Todo gobierno, sin importar su corte, sabe que el contrapeso por definición es la ley. La diferencia entre las vocaciones autoritarias con aquellos de raíz democrática está en la propensión de los autoritarios a cambiar leyes e instituciones para adecuarlas a sus impulsos.
Es imprescindible repetirlo, la reforma judicial no es tal. Es una reforma política que termina por modificar el régimen del Estado mexicano.
La relación del gobierno mexicano con la ley se exhibe en una propuesta del Jefe de Gobierno de la capital: la destrucción del debido proceso.
Pide a jueces relegar el cumplimiento de formalidades no esenciales en la impartición de sentencias. La ambigüedad alcanza para resultar culpable de lo que se acuse. ¿Será esencial respetar los derechos humanos?, ¿todos? ¿La presunción de inocencia? ¿Es formalidad la solidez de averiguaciones cojas a causa de la ineptitud en nuestras fiscalías?
El Poder Judicial debe su legitimidad al espacio que establece los límites en un Estado. A nadie más. De la constitución a tratados y normas menores.
La insistencia de la Presidenta electa sobre la necesidad de convertir a jueces en representantes populares encierra dogmatismo, ignorancia o intención autoritaria. También puede obedecer al convencimiento de una falsedad o a la facilidad para mentir que da el poder. Ninguna posibilidad es excluyente de otras.
Los jueces no representan a la ciudadanía, representan a la ley y a su aplicación. Unos cuantos siglos de tragedias dejaron esa enseñanza. Aplicar la ley demanda una prudente distancia de la ciudadanía para juzgar los actos cometidos por sus individuos.

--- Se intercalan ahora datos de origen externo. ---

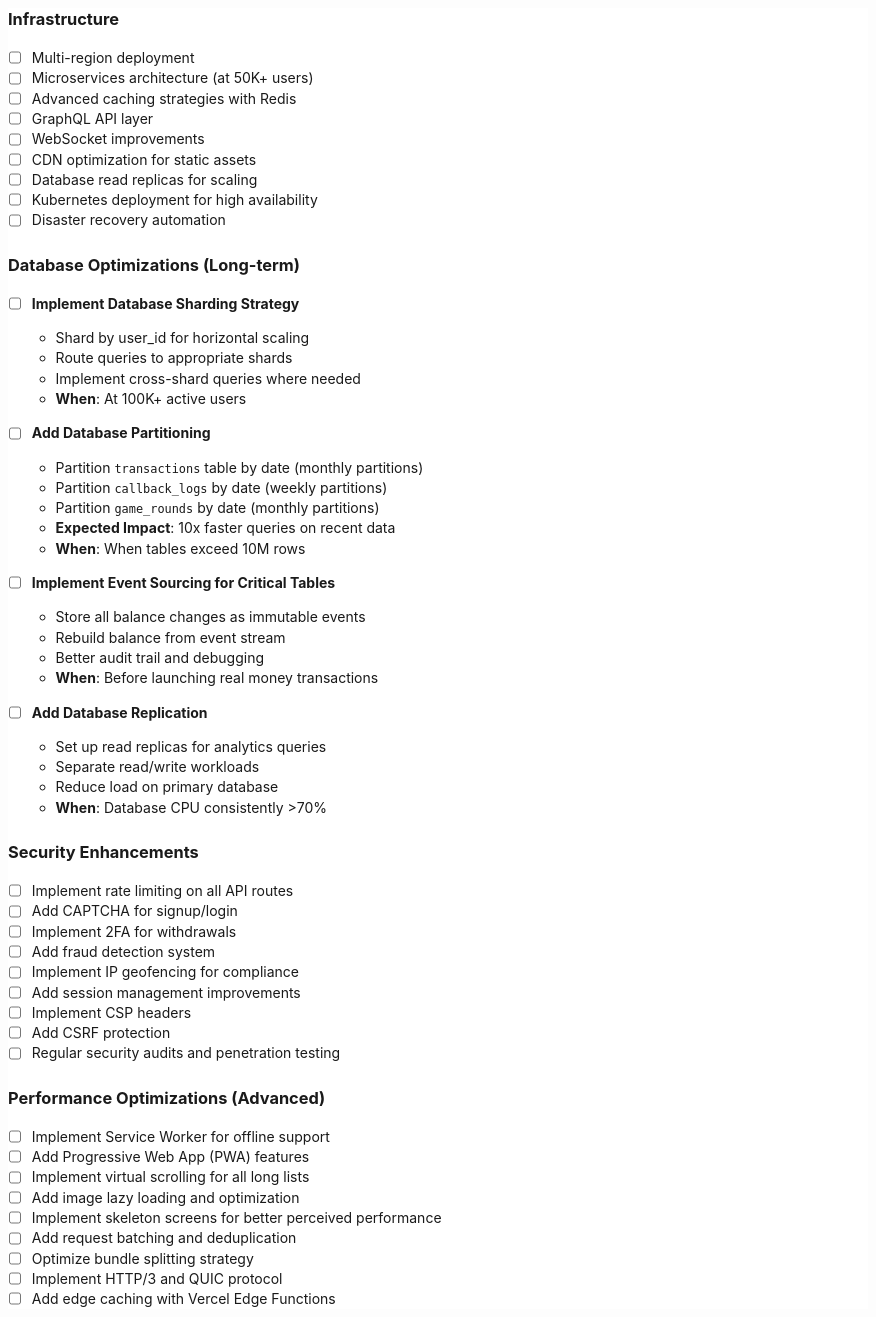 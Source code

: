 ### Infrastructure
- [ ] Multi-region deployment
- [ ] Microservices architecture (at 50K+ users)
- [ ] Advanced caching strategies with Redis
- [ ] GraphQL API layer
- [ ] WebSocket improvements
- [ ] CDN optimization for static assets
- [ ] Database read replicas for scaling
- [ ] Kubernetes deployment for high availability
- [ ] Disaster recovery automation

### Database Optimizations (Long-term)
- [ ] **Implement Database Sharding Strategy**
  - Shard by user_id for horizontal scaling
  - Route queries to appropriate shards
  - Implement cross-shard queries where needed
  - **When**: At 100K+ active users

- [ ] **Add Database Partitioning**
  - Partition `transactions` table by date (monthly partitions)
  - Partition `callback_logs` by date (weekly partitions)
  - Partition `game_rounds` by date (monthly partitions)
  - **Expected Impact**: 10x faster queries on recent data
  - **When**: When tables exceed 10M rows

- [ ] **Implement Event Sourcing for Critical Tables**
  - Store all balance changes as immutable events
  - Rebuild balance from event stream
  - Better audit trail and debugging
  - **When**: Before launching real money transactions

- [ ] **Add Database Replication**
  - Set up read replicas for analytics queries
  - Separate read/write workloads
  - Reduce load on primary database
  - **When**: Database CPU consistently >70%

### Security Enhancements
- [ ] Implement rate limiting on all API routes
- [ ] Add CAPTCHA for signup/login
- [ ] Implement 2FA for withdrawals
- [ ] Add fraud detection system
- [ ] Implement IP geofencing for compliance
- [ ] Add session management improvements
- [ ] Implement CSP headers
- [ ] Add CSRF protection
- [ ] Regular security audits and penetration testing

### Performance Optimizations (Advanced)
- [ ] Implement Service Worker for offline support
- [ ] Add Progressive Web App (PWA) features
- [ ] Implement virtual scrolling for all long lists
- [ ] Add image lazy loading and optimization
- [ ] Implement skeleton screens for better perceived performance
- [ ] Add request batching and deduplication
- [ ] Optimize bundle splitting strategy
- [ ] Implement HTTP/3 and QUIC protocol
- [ ] Add edge caching with Vercel Edge Functions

Declaraciones del Presidente sobre eliminar la necesidad de experiencia en el nombramiento de jueces, derrumbaron el consuelo de quienes aceptan la reforma a cambio de sensatez en los requisitos para aspirantes. Nunca fue ese el problema. La preparación de un juez es irrelevante si su asignación proviene del voto popular. En el mejor de los casos se tendrá un poder coaccionado y quizá algo leído, pero dependiente de un sistema diseñado para dar seguimiento a intereses ajenos a los que corresponden.
El discurso disfrazado de democrático se usa para encumbrar la irresponsabilidad.